Use Evidence to Create Ownership
Though it probably feels like I am really flogging a dead horse at this point, this will serve as another critique of a top-down model of highly prescriptive coaching – it does not allow athletes to build confidence in their own decision making processes and move to a high level of self actualisation.
You are going to have to be willing to relinquish a certain level of authority and ‘power’ if you are going to see your athletes truly flourish. By building on the skills that I have described above, you need to be aware that the end goal is to become more of a guide working alongside of them and move away from being the lecturer in front of them.

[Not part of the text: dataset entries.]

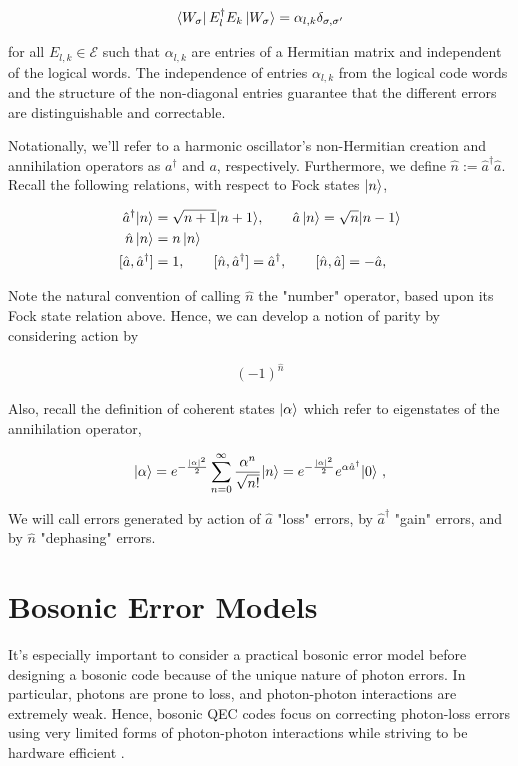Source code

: \documentclass[12]{amsart}
\newcommand\0{\mathbf{0}}
\newcommand\<{\langle}
\renewcommand\>{\rangle}
\begin{document}
\begin{align}
\label{eq:k-l}
\bra{W_\sigma} E_l^\dag E_k \ket{W_\sigma} = \alpha_{l, k} \delta_{\sigma, \sigma'}	
\end{align}

for all $E_{l,k} \in \mathcal{E}$ such that $\alpha_{l,k}$ are entries of a Hermitian matrix and independent of the logical words. The independence of entries $\alpha_{l,k}$ from the logical code words and the structure of the non-diagonal entries guarantee that the different errors are distinguishable and correctable.

Notationally, we'll refer to a harmonic oscillator's non-Hermitian creation and annihilation operators as $a^\dag$ and $a$, respectively. Furthermore, we define $\hat{n} := \hat{a}^{\dag }\hat{a}$. Recall the following relations, with respect to Fock states $\ket{n}$,

\begin{align*}
\hat{a}^{\dagger }|n\rangle &={\sqrt {n+1}}|n+1\rangle, \qquad \hat{a}\ket{n}={\sqrt {n}}|n-1\rangle \\
\hat{n}\ket{n} &= n\ket{n} \\
[\hat{a}, \hat{a}^{\dag }]&=1, \qquad[\hat{n},\hat{a}^{\dag }]=\hat{a}^{\dag }, \qquad[\hat{n}, \hat{a}]=-\hat{a},
\end{align*}

Note the natural convention of calling $\hat{n}$ the "number" operator, based upon its Fock state relation above. Hence, we can develop a notion of parity by considering action by

\begin{align}
\label{eq:parity}
(-1)^{\hat{n}}	
\end{align}


Also, recall the definition of coherent states $\ket{\alpha}$ which refer to eigenstates of the annihilation operator,

$$
|\alpha\rangle =e^{-{|\alpha|^2\over2}}\sum_{n=0}^{\infty}{\alpha^n\over\sqrt{n!}}|n\rangle =e^{-{|\alpha|^2\over2}}e^{\alpha\hat a^\dagger}|0\rangle ~,
$$

We will call errors generated by action of $\hat{a}$ "loss" errors, by $\hat{a}^\dag$ "gain" errors, and by $\hat{n}$ "dephasing" errors. 

\section{Bosonic Error Models}

It's especially important to consider a practical bosonic error model before designing a bosonic code because of the unique nature of photon errors. In particular, photons are prone to loss, and photon-photon interactions are extremely weak. Hence, bosonic QEC codes focus on correcting photon-loss errors using very limited forms of photon-photon interactions while striving to be hardware efficient \cite{niu2018hardware}. 
\end{document}
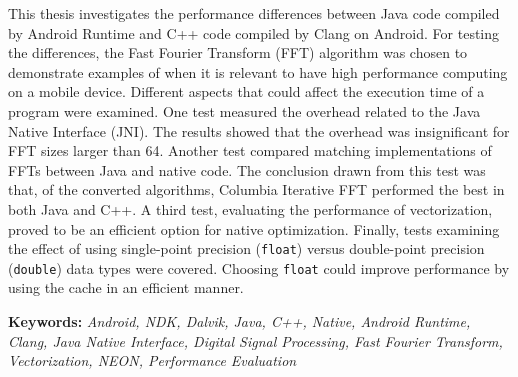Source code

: This thesis investigates the performance differences between Java code compiled by Android Runtime and C++ code compiled by Clang on Android. For testing the differences, the Fast Fourier Transform (FFT) algorithm was chosen to demonstrate examples of when it is relevant to have high performance computing on a mobile device. Different aspects that could affect the execution time of a program were examined. One test measured the overhead related to the Java Native Interface (JNI). The results showed that the overhead was insignificant for FFT sizes larger than 64. Another test compared matching implementations of FFTs between Java and native code. The conclusion drawn from this test was that, of the converted algorithms, Columbia Iterative FFT performed the best in both Java and C++. A third test, evaluating the performance of vectorization, proved to be an efficient option for native optimization. Finally, tests examining the effect of using single-point precision (\texttt{float}) versus double-point precision (\texttt{double}) data types were covered. Choosing \texttt{float} could improve performance by using the cache in an efficient manner.

\textbf{Keywords:} \emph{Android, NDK, Dalvik, Java, C++, Native, Android Runtime, Clang, Java Native Interface, Digital Signal Processing, Fast Fourier Transform, Vectorization, NEON, Performance Evaluation}
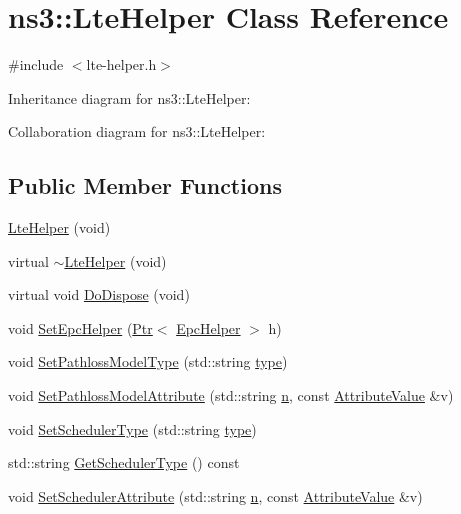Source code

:\hypertarget{classns3_1_1LteHelper}{}\section{ns3\+:\+:Lte\+Helper Class Reference}
\label{classns3_1_1LteHelper}


{\ttfamily \#include $<$lte-\/helper.\+h$>$}



Inheritance diagram for ns3\+:\+:Lte\+Helper\+:


Collaboration diagram for ns3\+:\+:Lte\+Helper\+:
\subsection*{Public Member Functions}
\begin{DoxyCompactItemize}
\item 
\hyperlink{classns3_1_1LteHelper_ae74415a950dd03cd60e37faf5d5210b8}{Lte\+Helper} (void)
\item 
virtual \hyperlink{classns3_1_1LteHelper_aeacb1c4fc561490711214da65b14632f}{$\sim$\+Lte\+Helper} (void)
\item 
virtual void \hyperlink{classns3_1_1LteHelper_ad3c0d6eccfdd3af26fc1e9fce5b3ec61}{Do\+Dispose} (void)
\item 
void \hyperlink{classns3_1_1LteHelper_a324079a1ccd54ce949786b83d6b95915}{Set\+Epc\+Helper} (\hyperlink{classns3_1_1Ptr}{Ptr}$<$ \hyperlink{classns3_1_1EpcHelper}{Epc\+Helper} $>$ h)
\item 
void \hyperlink{classns3_1_1LteHelper_afc1acbe82dd719d319e7d79b50e99ba7}{Set\+Pathloss\+Model\+Type} (std\+::string \hyperlink{visualizer-ideas_8txt_add98db9e15e2a58cf2b57623e7aa893a}{type})
\item 
void \hyperlink{classns3_1_1LteHelper_aa96ebbd6845ca61c2b5e08e84481a348}{Set\+Pathloss\+Model\+Attribute} (std\+::string \hyperlink{lte__link__budget__x2__handover__measures_8m_abdb05bc5a064cf642a06c83b3392f148}{n}, const \hyperlink{classns3_1_1AttributeValue}{Attribute\+Value} \&v)
\item 
void \hyperlink{classns3_1_1LteHelper_a8f86e55b8b80a81732c4b2df00fb25d5}{Set\+Scheduler\+Type} (std\+::string \hyperlink{visualizer-ideas_8txt_add98db9e15e2a58cf2b57623e7aa893a}{type})
\item 
std\+::string \hyperlink{classns3_1_1LteHelper_a473e6182ffe9f7b174aa3f149bd5e205}{Get\+Scheduler\+Type} () const 
\item 
void \hyperlink{classns3_1_1LteHelper_a38f8c7f4592b31c0f3dedb53e7909742}{Set\+Scheduler\+Attribute} (std\+::string \hyperlink{lte__link__budget__x2__handover__measures_8m_abdb05bc5a064cf642a06c83b3392f148}{n}, const \hyperlink{classns3_1_1AttributeValue}{Attribute\+Value} \&v)

\end{DoxyCompactItemize}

Normalising failure and mistake making is really just a way of describing how we as coaches must empower our athletes to make decisions for themselves; it is our responsibility in the job that we have in working with them to minimise what often feels like catastrophic consequences of poorer decisions, and give them a wider context, whilst praising reasonable and sensible decisions that were based on evidence – EVEN ONES THAT DO NOT END WELL!
Yes, I am saying that so long as your athlete follows a rationale, and bases their decisions off of prior performances and shows an understanding of long term success that even if they make a decision that ends poorly it is worth a high degree of merit.
The more effective mode of coaching and the one that will provide your lifters with the most lasting results is the one that does not tell them what to think, but rather how to think, how to evaluate their performance objectively and how to go about making educated decisions about their lifting, which creates a process of training momentum and maximum confidence in the lifter’s attempts.
They will know that they can achieve the lift, because they themselves have selected it based upon a process of reasoning that is supported by evidence
This All Sounds Very Complicated…
For a pretty good reason. It is.
This will not be something that you are able to implement overnight. It takes working with people for a significant amount of years, and it takes experience as both a lifter and coach to be able to foster a high degree of independence in your lifters, but it is worth every moment of frustration that you may potentially experience with it.
If you want to create a rock-solid belief system in your lifters, your first step as their coach is to begin believing in them, and their capacity to achieve truly astounding things. Take that mentality into every person you coach, have the patience to systematically review your performance with them, and you’ll start to create some pretty high functioning people, who happen to be great lifters too.